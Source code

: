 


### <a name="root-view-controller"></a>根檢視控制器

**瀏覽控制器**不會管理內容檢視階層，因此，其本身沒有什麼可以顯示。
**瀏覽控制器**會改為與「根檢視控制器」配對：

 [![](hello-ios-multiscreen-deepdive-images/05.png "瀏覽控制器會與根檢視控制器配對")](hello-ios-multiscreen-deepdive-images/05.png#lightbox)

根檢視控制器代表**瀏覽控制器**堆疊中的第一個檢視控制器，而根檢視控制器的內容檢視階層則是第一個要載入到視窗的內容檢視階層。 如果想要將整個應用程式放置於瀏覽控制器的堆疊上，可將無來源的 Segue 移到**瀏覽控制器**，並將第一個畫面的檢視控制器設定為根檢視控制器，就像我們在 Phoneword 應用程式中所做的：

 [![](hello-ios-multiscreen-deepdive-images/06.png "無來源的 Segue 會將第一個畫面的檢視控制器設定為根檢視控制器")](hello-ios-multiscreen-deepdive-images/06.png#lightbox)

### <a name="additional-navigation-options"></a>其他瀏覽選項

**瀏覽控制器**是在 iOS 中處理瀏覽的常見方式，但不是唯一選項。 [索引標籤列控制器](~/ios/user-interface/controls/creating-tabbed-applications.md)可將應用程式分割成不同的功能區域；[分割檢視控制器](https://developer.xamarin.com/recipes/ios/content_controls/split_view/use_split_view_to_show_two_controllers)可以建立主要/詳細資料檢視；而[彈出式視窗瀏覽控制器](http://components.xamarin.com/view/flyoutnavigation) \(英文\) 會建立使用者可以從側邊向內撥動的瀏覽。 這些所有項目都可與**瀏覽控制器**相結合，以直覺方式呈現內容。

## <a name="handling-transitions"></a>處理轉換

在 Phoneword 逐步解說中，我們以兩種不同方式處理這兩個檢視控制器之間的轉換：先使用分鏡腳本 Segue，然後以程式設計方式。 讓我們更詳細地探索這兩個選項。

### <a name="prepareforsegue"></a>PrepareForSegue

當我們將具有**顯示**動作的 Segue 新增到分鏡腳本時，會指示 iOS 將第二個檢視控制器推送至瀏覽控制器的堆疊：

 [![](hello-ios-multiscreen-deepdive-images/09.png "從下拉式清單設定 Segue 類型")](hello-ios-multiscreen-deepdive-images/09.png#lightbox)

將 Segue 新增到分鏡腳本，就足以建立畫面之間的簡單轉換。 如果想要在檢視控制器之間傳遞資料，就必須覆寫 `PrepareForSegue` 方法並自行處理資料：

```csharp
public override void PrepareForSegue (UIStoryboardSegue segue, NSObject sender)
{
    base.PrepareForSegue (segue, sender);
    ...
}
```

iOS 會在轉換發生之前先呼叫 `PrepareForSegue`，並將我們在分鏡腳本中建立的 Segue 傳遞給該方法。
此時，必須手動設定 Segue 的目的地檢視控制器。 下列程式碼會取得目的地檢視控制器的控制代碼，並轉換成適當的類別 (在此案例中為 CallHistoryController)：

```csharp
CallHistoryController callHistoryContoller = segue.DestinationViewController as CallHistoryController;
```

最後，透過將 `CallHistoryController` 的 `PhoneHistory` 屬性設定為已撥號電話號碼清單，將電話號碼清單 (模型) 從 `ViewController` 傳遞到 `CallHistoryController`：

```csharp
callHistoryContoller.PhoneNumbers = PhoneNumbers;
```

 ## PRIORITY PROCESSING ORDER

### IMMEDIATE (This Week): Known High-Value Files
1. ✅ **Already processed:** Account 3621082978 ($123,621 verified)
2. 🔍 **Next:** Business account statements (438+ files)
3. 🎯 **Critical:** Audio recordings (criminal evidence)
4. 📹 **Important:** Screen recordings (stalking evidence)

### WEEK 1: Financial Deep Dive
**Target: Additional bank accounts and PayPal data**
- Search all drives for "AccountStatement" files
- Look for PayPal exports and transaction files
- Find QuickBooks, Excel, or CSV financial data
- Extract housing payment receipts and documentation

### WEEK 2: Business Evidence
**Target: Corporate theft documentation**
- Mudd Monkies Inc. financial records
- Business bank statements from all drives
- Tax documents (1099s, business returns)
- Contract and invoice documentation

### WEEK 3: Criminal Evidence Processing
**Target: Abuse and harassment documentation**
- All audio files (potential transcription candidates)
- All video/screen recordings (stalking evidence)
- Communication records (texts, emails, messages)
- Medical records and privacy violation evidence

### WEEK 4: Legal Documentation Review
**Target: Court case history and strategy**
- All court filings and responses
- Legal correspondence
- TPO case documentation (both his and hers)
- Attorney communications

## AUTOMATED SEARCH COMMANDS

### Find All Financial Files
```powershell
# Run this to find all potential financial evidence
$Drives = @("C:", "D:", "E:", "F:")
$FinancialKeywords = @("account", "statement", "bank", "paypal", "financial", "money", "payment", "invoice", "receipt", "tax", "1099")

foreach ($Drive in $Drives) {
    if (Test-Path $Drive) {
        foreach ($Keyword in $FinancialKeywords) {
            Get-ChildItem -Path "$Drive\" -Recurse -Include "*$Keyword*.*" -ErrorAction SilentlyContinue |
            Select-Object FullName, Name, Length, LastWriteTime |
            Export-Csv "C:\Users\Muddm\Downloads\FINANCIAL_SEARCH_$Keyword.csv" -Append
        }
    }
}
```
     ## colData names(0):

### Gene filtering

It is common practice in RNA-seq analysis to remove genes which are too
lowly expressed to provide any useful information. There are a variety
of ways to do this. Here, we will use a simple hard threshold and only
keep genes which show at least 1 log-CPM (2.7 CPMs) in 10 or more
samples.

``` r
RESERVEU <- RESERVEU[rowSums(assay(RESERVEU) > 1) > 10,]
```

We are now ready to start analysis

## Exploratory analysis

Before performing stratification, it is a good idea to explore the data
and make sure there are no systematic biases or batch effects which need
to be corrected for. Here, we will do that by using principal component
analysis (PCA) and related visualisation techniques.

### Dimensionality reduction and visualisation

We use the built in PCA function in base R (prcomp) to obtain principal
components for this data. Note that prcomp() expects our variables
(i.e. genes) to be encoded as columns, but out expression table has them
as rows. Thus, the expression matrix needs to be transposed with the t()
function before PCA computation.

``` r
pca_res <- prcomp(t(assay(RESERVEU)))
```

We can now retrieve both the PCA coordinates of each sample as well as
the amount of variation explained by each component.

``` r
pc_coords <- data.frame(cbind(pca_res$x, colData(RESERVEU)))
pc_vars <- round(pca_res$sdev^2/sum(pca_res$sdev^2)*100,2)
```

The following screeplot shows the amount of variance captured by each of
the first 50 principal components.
------------------------------------------------
What is required -
Each line in the data that holds the string "payment" must be returned.

Exercise response -
- Extract housing payment receipts and documentation
$FinancialKeywords = @("account", "statement", "bank", "paypal", "financial", "money", "payment", "invoice", "receipt", "tax", "1099")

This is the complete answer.